Tarifas dos EUA podem elevar preços e afetar o consumo em Floriano
Tarifa Trump de 50% em 2025: Brasil teme perda de empregos e EUA, alta de preços de café e carne

O tarifaço de 50% imposto por Trump a produtos brasileiros em 2025 parece, à primeira vista, um problema para exportadores de café, carne e suco. Mas seus reflexos têm alcance bem maior. A ponta da linha, ou seja, o consumidor comum de Floriano, já começa a sentir no bolso os efeitos dessa guerra econômica disfarçada de patriotismo.

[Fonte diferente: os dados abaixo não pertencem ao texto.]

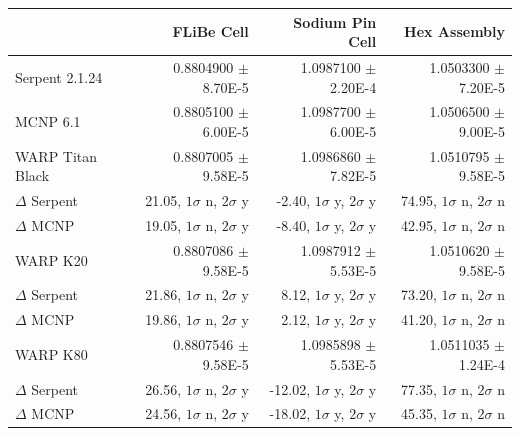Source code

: \documentclass[preprint,12pt]{elsarticle}
\begin{document}
\begin{table}[h]
\smallskip

\begin{tabular}{| l | r | r | r |}
\cline{2-4}
\multicolumn{1}{c|}{}               & FLiBe Cell                      & Sodium Pin Cell                  & Hex Assembly                      \\
\hline                       
Serpent 2.1.24                      & 0.8804900 $\pm$ 8.70E-5         & 1.0987100 $\pm$ 2.20E-4          & 1.0503300 $\pm$ 7.20E-5           \\
\hline                       
MCNP 6.1                            & 0.8805100 $\pm$ 6.00E-5         & 1.0987700 $\pm$ 6.00E-5          & 1.0506500 $\pm$ 9.00E-5           \\
\hline                       
WARP Titan Black                    & 0.8807005 $\pm$ 9.58E-5         & 1.0986860 $\pm$ 7.82E-5          & 1.0510795 $\pm$ 9.58E-5           \\
    \qquad\qquad   $\Delta$ Serpent & 21.05, $1\sigma$ n, $2\sigma$ y & -2.40, $1\sigma$ y, $2\sigma$ y  &  74.95, $1\sigma$ n, $2\sigma$ n  \\
    \qquad\qquad   $\Delta$ MCNP    & 19.05, $1\sigma$ n, $2\sigma$ y & -8.40, $1\sigma$ y, $2\sigma$ y  &  42.95, $1\sigma$ n, $2\sigma$ n  \\
\hline
WARP K20                            & 0.8807086 $\pm$ 9.58E-5         & 1.0987912 $\pm$ 5.53E-5          & 1.0510620 $\pm$ 9.58E-5           \\
    \qquad\qquad   $\Delta$ Serpent & 21.86, $1\sigma$ n, $2\sigma$ y & 8.12, $1\sigma$ y, $2\sigma$ y   &  73.20, $1\sigma$ n, $2\sigma$ n  \\
    \qquad\qquad   $\Delta$ MCNP    & 19.86, $1\sigma$ n, $2\sigma$ y & 2.12, $1\sigma$ y, $2\sigma$ y   &  41.20, $1\sigma$ n, $2\sigma$ n  \\
\hline
WARP K80                            & 0.8807546 $\pm$ 9.58E-5         & 1.0985898 $\pm$ 5.53E-5          & 1.0511035 $\pm$ 1.24E-4          \\
    \qquad\qquad   $\Delta$ Serpent & 26.56, $1\sigma$ n, $2\sigma$ y & -12.02, $1\sigma$ y, $2\sigma$ y &  77.35, $1\sigma$ n, $2\sigma$ n  \\
    \qquad\qquad   $\Delta$ MCNP    & 24.56, $1\sigma$ n, $2\sigma$ y & -18.02, $1\sigma$ y, $2\sigma$ y &  45.35, $1\sigma$ n, $2\sigma$ n  \\
\hline
\end{tabular}
\end{table}
\end{document}
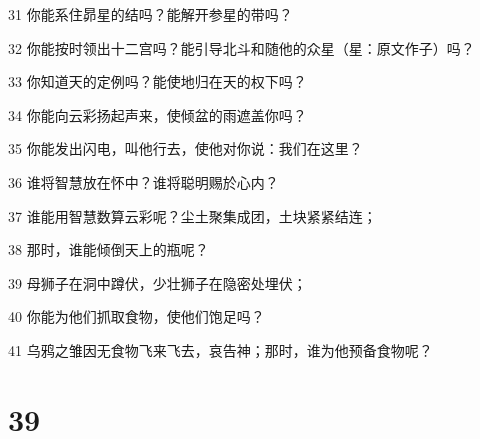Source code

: \par 31 你能系住昴星的结吗？能解开参星的带吗？
\par 32 你能按时领出十二宫吗？能引导北斗和随他的众星（星：原文作子）吗？
\par 33 你知道天的定例吗？能使地归在天的权下吗？
\par 34 你能向云彩扬起声来，使倾盆的雨遮盖你吗？
\par 35 你能发出闪电，叫他行去，使他对你说：我们在这里？
\par 36 谁将智慧放在怀中？谁将聪明赐於心内？
\par 37 谁能用智慧数算云彩呢？尘土聚集成团，土块紧紧结连；
\par 38 那时，谁能倾倒天上的瓶呢？
\par 39 母狮子在洞中蹲伏，少壮狮子在隐密处埋伏；
\par 40 你能为他们抓取食物，使他们饱足吗？
\par 41 乌鸦之雏因无食物飞来飞去，哀告神；那时，谁为他预备食物呢？

\chapter{39}

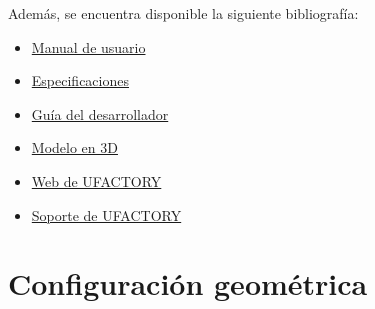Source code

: \documentclass[a4paper,12pt]{article}
\begin{document}
Además, se encuentra disponible la siguiente bibliografía:
\begin{itemize}
    \item \href{https://github.com/UPM-Robotics/uarm/blob/master/docs/robot-information/uArm%20pro%20User%20Manual%20v1.1.0.pdf}{Manual de usuario}
    \item \href{https://github.com/UPM-Robotics/uarm/blob/master/docs/robot-information/uArm-Swift-Specifications-171012.pdf}{Especificaciones}
    \item \href{https://github.com/UPM-Robotics/uarm/blob/master/docs/robot-information/uArm%20Swift%20Pro_Developer%20Guide%20v1.0.6.pdf}{Guía del desarrollador}
    \item \href{https://github.com/UPM-Robotics/uarm/blob/master/docs/robot-information/uArm_Swift_Pro_3D_20180620.STEP}{Modelo en 3D}
    \item \href{https://www.ufactory.cc/#/en/}{Web de UFACTORY}
    \item \href{https://www.ufactory.cc/#/en/support/technology}{Soporte de UFACTORY}
\end{itemize}

\newpage
\section{Configuración geométrica}
\label{sec:dk}
\end{document}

Enquanto se discute a soberania nacional nas redes sociais, atacadistas da cidade lutam com a matemática crua das prateleiras. O excedente de produtos barrados nos EUA pode até pressionar preços para baixo momentaneamente, mas a desvalorização do real e a provável retaliação contra importados americanos fazem subir o custo de insumos e logística.
“Estamos fazendo contas todo dia. Algumas margens já sumiram, especialmente em produtos que dependem de embalagens ou componentes importados”, declarou, sob reserva, um gerente executivo de um grande atacado de Floriano.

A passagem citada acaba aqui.